■ **Directions**
Find every line of the records that has "Challenges" and return it.

■ **The input**

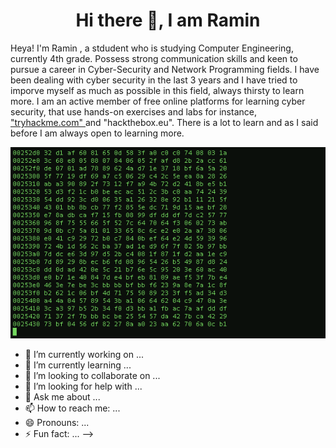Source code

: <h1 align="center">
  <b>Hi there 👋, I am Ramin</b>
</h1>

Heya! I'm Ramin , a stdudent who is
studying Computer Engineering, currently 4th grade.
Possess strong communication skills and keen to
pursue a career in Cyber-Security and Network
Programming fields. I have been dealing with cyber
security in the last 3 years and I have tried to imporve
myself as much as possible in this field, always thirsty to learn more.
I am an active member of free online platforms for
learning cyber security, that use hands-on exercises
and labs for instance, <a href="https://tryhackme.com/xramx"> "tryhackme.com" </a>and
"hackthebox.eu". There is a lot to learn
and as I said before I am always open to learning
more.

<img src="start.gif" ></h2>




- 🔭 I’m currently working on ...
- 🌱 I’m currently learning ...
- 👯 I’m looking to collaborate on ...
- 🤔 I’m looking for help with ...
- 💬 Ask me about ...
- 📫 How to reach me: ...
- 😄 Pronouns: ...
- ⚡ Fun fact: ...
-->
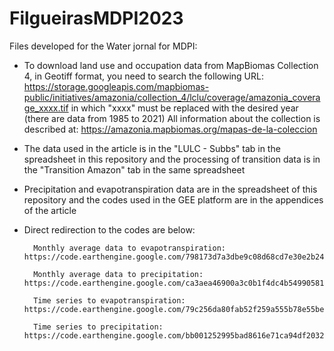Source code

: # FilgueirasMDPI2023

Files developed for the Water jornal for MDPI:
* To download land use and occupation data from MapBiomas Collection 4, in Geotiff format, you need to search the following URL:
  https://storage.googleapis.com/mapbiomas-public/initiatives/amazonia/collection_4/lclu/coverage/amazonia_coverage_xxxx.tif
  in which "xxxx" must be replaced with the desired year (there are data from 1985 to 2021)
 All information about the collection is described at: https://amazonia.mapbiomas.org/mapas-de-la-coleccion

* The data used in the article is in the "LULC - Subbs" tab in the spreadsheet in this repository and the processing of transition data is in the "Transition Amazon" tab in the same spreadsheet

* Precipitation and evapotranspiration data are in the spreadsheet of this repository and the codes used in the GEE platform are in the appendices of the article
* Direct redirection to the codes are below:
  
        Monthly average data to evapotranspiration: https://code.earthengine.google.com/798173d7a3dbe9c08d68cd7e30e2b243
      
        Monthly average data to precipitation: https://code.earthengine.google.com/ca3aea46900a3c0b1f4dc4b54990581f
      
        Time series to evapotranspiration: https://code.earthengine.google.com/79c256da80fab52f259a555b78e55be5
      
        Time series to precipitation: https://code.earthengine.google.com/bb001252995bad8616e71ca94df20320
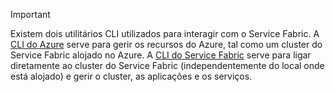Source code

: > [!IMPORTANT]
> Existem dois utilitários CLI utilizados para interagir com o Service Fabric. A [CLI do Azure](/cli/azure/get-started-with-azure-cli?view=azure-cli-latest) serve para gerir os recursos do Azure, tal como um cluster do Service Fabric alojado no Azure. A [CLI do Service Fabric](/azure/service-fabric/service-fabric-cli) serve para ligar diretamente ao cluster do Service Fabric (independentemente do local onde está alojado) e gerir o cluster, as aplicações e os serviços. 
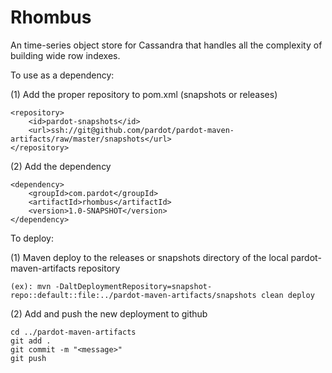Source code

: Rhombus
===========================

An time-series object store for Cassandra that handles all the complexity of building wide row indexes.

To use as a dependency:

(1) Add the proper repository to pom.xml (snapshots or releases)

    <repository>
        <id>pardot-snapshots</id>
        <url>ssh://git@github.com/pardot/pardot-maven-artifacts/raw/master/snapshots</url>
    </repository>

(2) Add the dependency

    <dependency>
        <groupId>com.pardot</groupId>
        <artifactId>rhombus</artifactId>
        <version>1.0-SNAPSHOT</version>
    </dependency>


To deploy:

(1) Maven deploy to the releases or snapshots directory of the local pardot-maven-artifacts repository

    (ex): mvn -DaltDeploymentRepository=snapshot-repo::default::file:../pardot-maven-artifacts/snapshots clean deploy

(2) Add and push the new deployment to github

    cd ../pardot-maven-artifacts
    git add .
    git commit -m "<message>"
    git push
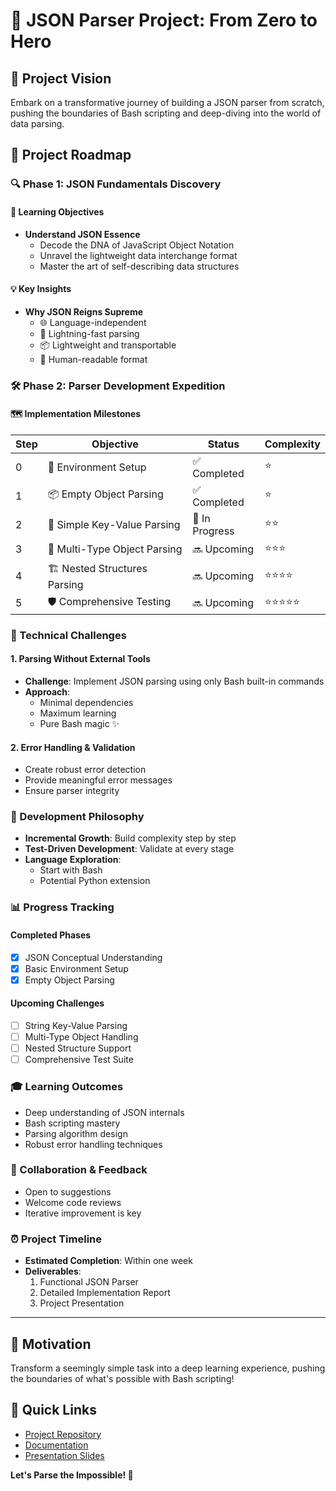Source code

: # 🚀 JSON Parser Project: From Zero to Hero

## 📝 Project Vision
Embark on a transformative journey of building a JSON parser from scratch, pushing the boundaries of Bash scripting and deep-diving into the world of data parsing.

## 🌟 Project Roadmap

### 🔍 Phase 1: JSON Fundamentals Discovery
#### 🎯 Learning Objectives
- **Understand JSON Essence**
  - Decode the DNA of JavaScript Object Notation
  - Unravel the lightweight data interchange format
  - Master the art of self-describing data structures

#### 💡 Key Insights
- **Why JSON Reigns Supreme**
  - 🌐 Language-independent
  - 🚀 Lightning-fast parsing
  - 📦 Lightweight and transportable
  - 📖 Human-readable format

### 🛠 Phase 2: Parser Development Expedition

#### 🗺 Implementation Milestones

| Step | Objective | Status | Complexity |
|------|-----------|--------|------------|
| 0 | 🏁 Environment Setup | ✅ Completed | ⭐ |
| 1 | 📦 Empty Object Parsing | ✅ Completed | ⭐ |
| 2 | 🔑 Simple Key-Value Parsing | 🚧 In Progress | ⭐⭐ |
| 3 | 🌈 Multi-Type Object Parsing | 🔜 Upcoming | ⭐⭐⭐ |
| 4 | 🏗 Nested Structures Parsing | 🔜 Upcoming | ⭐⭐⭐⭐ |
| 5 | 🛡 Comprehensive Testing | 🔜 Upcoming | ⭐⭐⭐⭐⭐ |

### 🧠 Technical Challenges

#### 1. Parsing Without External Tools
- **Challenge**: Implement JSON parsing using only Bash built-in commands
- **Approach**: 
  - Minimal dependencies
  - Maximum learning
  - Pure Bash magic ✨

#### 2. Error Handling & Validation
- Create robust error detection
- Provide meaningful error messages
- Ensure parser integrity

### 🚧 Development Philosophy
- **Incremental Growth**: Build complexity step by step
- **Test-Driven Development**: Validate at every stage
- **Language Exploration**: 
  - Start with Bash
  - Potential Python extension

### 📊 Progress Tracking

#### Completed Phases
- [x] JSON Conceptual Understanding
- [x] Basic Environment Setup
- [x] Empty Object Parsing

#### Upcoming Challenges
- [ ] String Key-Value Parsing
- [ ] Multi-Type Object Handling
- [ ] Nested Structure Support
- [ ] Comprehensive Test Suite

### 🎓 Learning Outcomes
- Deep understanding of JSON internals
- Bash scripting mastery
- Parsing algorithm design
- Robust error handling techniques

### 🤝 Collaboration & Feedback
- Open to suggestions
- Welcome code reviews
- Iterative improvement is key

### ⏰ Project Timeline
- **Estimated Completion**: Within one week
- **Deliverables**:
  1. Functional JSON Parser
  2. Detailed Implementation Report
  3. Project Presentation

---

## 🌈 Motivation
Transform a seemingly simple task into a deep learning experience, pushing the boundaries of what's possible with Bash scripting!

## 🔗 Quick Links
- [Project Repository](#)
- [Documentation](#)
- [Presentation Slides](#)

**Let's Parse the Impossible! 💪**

■ **Finished exercise**
### 🧠 Technical Challenges
#### Upcoming Challenges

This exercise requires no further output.